Pakistani journalist critical of military escapes alleged kidnap attempt

Journalist Taha Siddiqui known for criticising Pakistan's military establishment says he had escaped an abduction attempt after being assaulted by armed men in Islamabad.

Pakistani journalist Taha Siddiqui, who escaped a kidnapping attempt, waits to be taken to the hospital after he made a statement to police in Rawalpindi, Pakistan, January 10, 2018.
Reuters

Pakistani journalist Taha Siddiqui, who escaped a kidnapping attempt, waits to be taken to the hospital after he made a statement to police in Rawalpindi, Pakistan, January 10, 2018.

A Pakistani journalist, Taha Siddiqui known for criticising his country's military establishment on social media, said on Wednesday he had narrowly escaped being kidnapped by armed men, in an incident that came months after he complained of being harassed by security services.

Siddiqui, who reports for France 24 and is the Pakistan bureau chief of Indian television channel WION, said the attempted abduction took place while he was being driven by taxi to the airport serving the capital Islamabad and the neighbouring, larger garrison city of Rawalpindi.

"I was on my way to airport today at 8:20 am when 10-12 armed men stopped my cab & forcibly tried to abduct me. I managed to escape. Safe and with police now," Siddiqui tweeted from the Twitter account of friend, who is also a well-known journalist, early in the morning.

"Looking for support in any way possible #StopEnforcedDisappearances," he added in the same tweet.

The attack comes months after prominent reporter Ahmed Noorani was also savagely beaten and stabbed in the head after being dragged out of his car in Islamabad by armed assailants.

Last year, the Committee to Protect Journalists said "Pakistan's Federal Investigation Agency should stop harassing Taha Siddiqui", referring to the civilian agency that last year began a crackdown on online criticism of the powerful military.

Siddiqui last year filed a court petition to stop the agency from harassing him. 

'Threatened to kill'

Siddiqui spoke to Reuters from a police station where he was filing a report on the incident, and described how his taxi was stopped on the highway when another vehicle swerved, and braked suddenly in front of it.

About a dozen men armed with rifles and revolvers pulled him out of the cab, beat him and "threatened to kill" him.

"They threw me in the back of the vehicle in which I had been travelling, but the door on the other side was open," Siddiqui said.

"I jumped out and ran and was able to get into a taxi that was nearby, whose driver then floored it."

In a police statement, seen by Reuters, Siddiqui said during the kidnap attempt he appealed for help from a military vehicle that was passing by.

"I saw a military vehicle and shouted for help but one of the abductors gestured (the vehicle) to move on and they did," Siddiqui said in the police statement, adding he had previously been "intimidated" by civilian and military security officials.

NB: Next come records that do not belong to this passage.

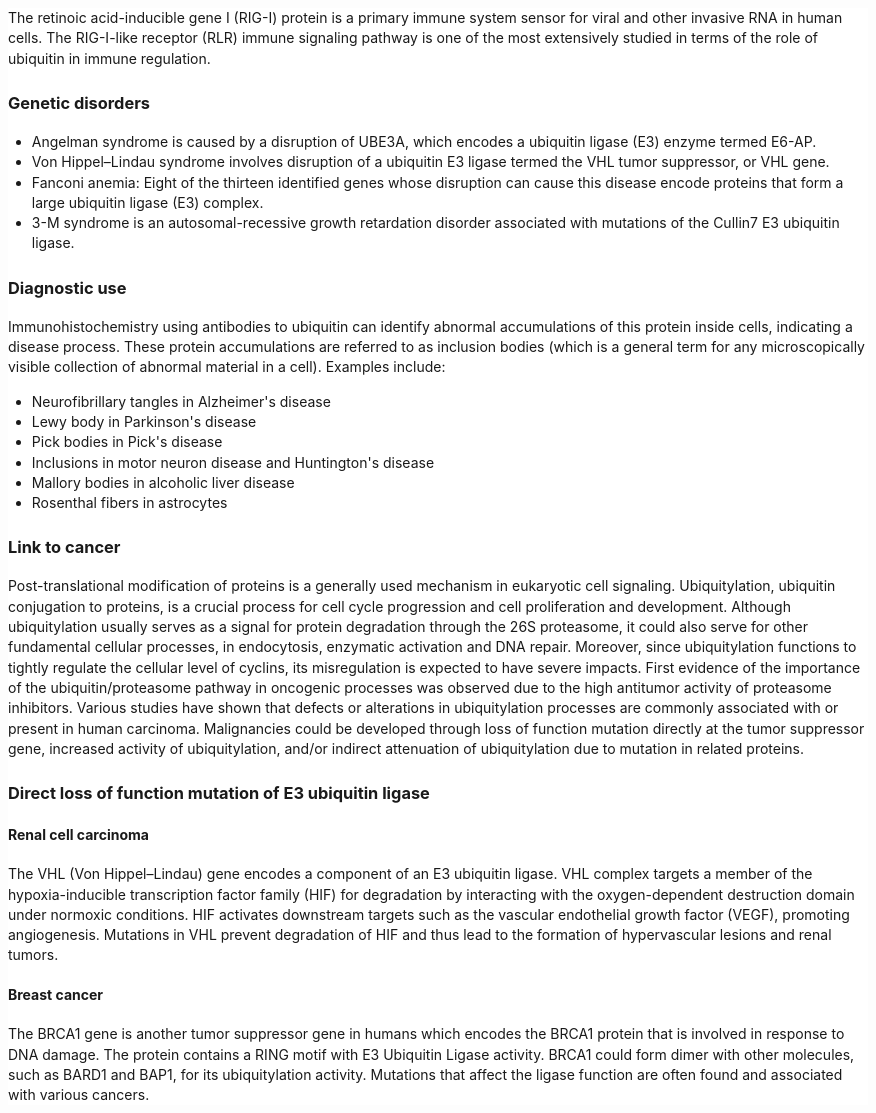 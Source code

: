 The retinoic acid-inducible gene I (RIG-I) protein is a primary immune system sensor for viral and other invasive RNA in human cells. The RIG-I-like receptor (RLR) immune signaling pathway is one of the most extensively studied in terms of the role of ubiquitin in immune regulation.

### Genetic disorders 
* Angelman syndrome is caused by a disruption of UBE3A, which encodes a ubiquitin ligase (E3) enzyme termed E6-AP.
* Von Hippel–Lindau syndrome involves disruption of a ubiquitin E3 ligase termed the VHL tumor suppressor, or VHL gene.
* Fanconi anemia: Eight of the thirteen identified genes whose disruption can cause this disease encode proteins that form a large ubiquitin ligase (E3) complex.
* 3-M syndrome is an autosomal-recessive growth retardation disorder associated with mutations of the Cullin7 E3 ubiquitin ligase.

### Diagnostic use 
Immunohistochemistry using antibodies to ubiquitin can identify abnormal accumulations of this protein inside cells, indicating a disease process. These protein accumulations are referred to as inclusion bodies (which is a general term for any microscopically visible collection of abnormal material in a cell). Examples include:
* Neurofibrillary tangles in Alzheimer's disease
* Lewy body in Parkinson's disease
* Pick bodies in Pick's disease
* Inclusions in motor neuron disease and Huntington's disease
* Mallory bodies in alcoholic liver disease
* Rosenthal fibers in astrocytes

### Link to cancer
Post-translational modification of proteins is a generally used mechanism in eukaryotic cell signaling. Ubiquitylation, ubiquitin conjugation to proteins, is a crucial process for cell cycle progression and cell proliferation and development. Although ubiquitylation usually serves as a signal for protein degradation through the 26S proteasome, it could also serve for other fundamental cellular processes, in endocytosis, enzymatic activation and DNA repair. Moreover, since ubiquitylation functions to tightly regulate the cellular level of cyclins, its misregulation is expected to have severe impacts. First evidence of the importance of the ubiquitin/proteasome pathway in oncogenic processes was observed due to the high antitumor activity of proteasome inhibitors. Various studies have shown that defects or alterations in ubiquitylation processes are commonly associated with or present in human carcinoma. Malignancies could be developed through loss of function mutation directly at the tumor suppressor gene, increased activity of ubiquitylation, and/or indirect attenuation of ubiquitylation due to mutation in related proteins.

### Direct loss of function mutation of E3 ubiquitin ligase 
#### Renal cell carcinoma
The VHL (Von Hippel–Lindau) gene encodes a component of an E3 ubiquitin ligase. VHL complex targets a member of the hypoxia-inducible transcription factor family (HIF) for degradation by interacting with the oxygen-dependent destruction domain under normoxic conditions. HIF activates downstream targets such as the vascular endothelial growth factor (VEGF), promoting angiogenesis. Mutations in VHL prevent degradation of HIF and thus lead to the formation of hypervascular lesions and renal tumors.

#### Breast cancer
The BRCA1 gene is another tumor suppressor gene in humans which encodes the BRCA1 protein that is involved in response to DNA damage. The protein contains a RING motif with E3 Ubiquitin Ligase activity. BRCA1 could form dimer with other molecules, such as BARD1 and BAP1, for its ubiquitylation activity. Mutations that affect the ligase function are often found and associated with various cancers.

Siddiqui pleaded with police to help him recover his personal belongings - laptop computer, phone, hard drives, passport and suitcase - and provide him and his family with "police protection".

"My life is under threat," he said in the statement.

Concerns over disappearances 

Pakistan has a long history of enforced disappearances, particularly in conflict zones near the border with Afghanistan.

More than 1,500 people are still missing in disappearance cases, according to data compiled by Pakistan's commission of inquiry on enforced disappearances published this month.

Rights groups have denounced the kidnappings of several social media activists over the past year as attempts to intimidate and silence critics of the Pakistan's security establishment.

"This is extremely worrying and reinforces the fear that human rights groups and media organisations have voiced for a while now that the Pakistan government views violence as an instrument of dealing with dissenting voices," Human Rights Watch country representative Saroop Ijaz told AFP.

"This is also a reflection of the impunity that has existed for a long time, and has been increasing recently," he added.

The Rawalpindi Islamabad Union of Journalists said it had contacted Interior Minister Ahsan Iqbal "to direct the concerned officials to investigate the incident of attempted kidnapping of a senior journalist".

Last year, five Pakistani bloggers went missing for several weeks before four of them were released. All four fled abroad and two afterwards told media that they were tortured by a state intelligence agency during their disappearance.

The military has staunchly denied playing a role in any enforced disappearances, as has the civilian government. In the past, militants have also targeted journalists.

In restive southwestern Balochistan province, several newspapers have also shuttered their presses for months after receiving myriad threats from militant groups.